Problem to solve
Please give all of the data again, character for character, and drop the pictures.

Supplied information
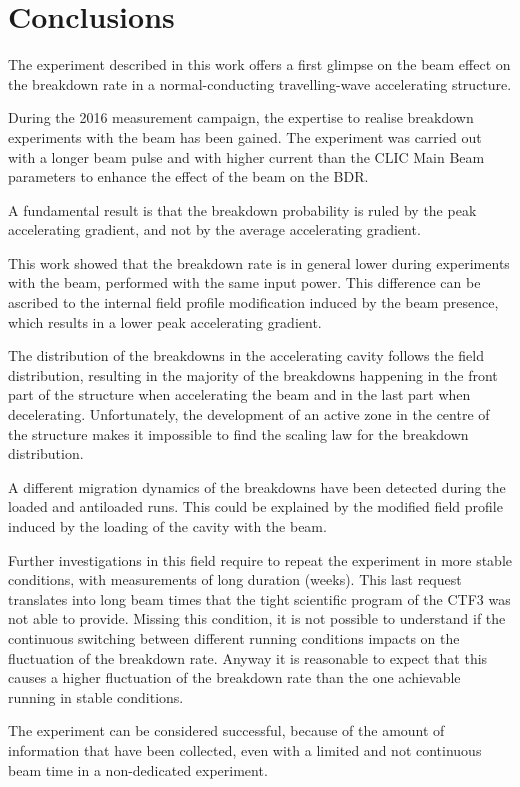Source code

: \newpage
\section{Conclusions}

The experiment described in this work offers a first glimpse on the beam effect on the breakdown rate in a normal-conducting travelling-wave accelerating structure.

During the 2016 measurement campaign, the expertise to realise breakdown experiments with the beam has been gained. The experiment was carried out with a longer beam pulse and with higher current than the CLIC Main Beam parameters to enhance the effect of the beam on the BDR.

A fundamental result is that the breakdown probability is ruled by the peak accelerating gradient, and not by the average accelerating gradient.

This work showed that the breakdown rate is in general lower during experiments with the beam, performed with the same input power. This difference can be ascribed to the internal field profile modification induced by the beam presence, which results in a lower peak accelerating gradient.

The distribution of the breakdowns in the accelerating cavity follows the field distribution, resulting in the majority of the breakdowns happening in the front part of the structure when accelerating the beam and in the last part when decelerating. Unfortunately, the development of an active zone in the centre of the structure makes it impossible to find the scaling law for the breakdown distribution. 

A different migration dynamics of the breakdowns have been detected during the loaded and antiloaded runs. This could be explained by the modified field profile induced by the loading of the cavity with the beam.

Further investigations in this field require to repeat the experiment in more stable conditions, with measurements of long duration (weeks). This last request translates into long beam times that the tight scientific program of the CTF3 was not able to provide. Missing this condition, it is not possible to understand if the continuous switching between different running conditions impacts on the fluctuation of the breakdown rate. Anyway it is reasonable to expect that this causes a higher fluctuation of the breakdown rate than the one achievable running in stable conditions. 

The experiment can be considered successful, because of the amount of information that have been collected, even with a limited and not continuous beam time in a non-dedicated experiment.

Exercise response
Source code

: \newpage
\section{Conclusions}

The experiment described in this work offers a first glimpse on the beam effect on the breakdown rate in a normal-conducting travelling-wave accelerating structure.

During the 2016 measurement campaign, the expertise to realise breakdown experiments with the beam has been gained. The experiment was carried out with a longer beam pulse and with higher current than the CLIC Main Beam parameters to enhance the effect of the beam on the BDR.

A fundamental result is that the breakdown probability is ruled by the peak accelerating gradient, and not by the average accelerating gradient.

This work showed that the breakdown rate is in general lower during experiments with the beam, performed with the same input power. This difference can be ascribed to the internal field profile modification induced by the beam presence, which results in a lower peak accelerating gradient.

The distribution of the breakdowns in the accelerating cavity follows the field distribution, resulting in the majority of the breakdowns happening in the front part of the structure when accelerating the beam and in the last part when decelerating. Unfortunately, the development of an active zone in the centre of the structure makes it impossible to find the scaling law for the breakdown distribution. 

A different migration dynamics of the breakdowns have been detected during the loaded and antiloaded runs. This could be explained by the modified field profile induced by the loading of the cavity with the beam.

Further investigations in this field require to repeat the experiment in more stable conditions, with measurements of long duration (weeks). This last request translates into long beam times that the tight scientific program of the CTF3 was not able to provide. Missing this condition, it is not possible to understand if the continuous switching between different running conditions impacts on the fluctuation of the breakdown rate. Anyway it is reasonable to expect that this causes a higher fluctuation of the breakdown rate than the one achievable running in stable conditions. 

The experiment can be considered successful, because of the amount of information that have been collected, even with a limited and not continuous beam time in a non-dedicated experiment.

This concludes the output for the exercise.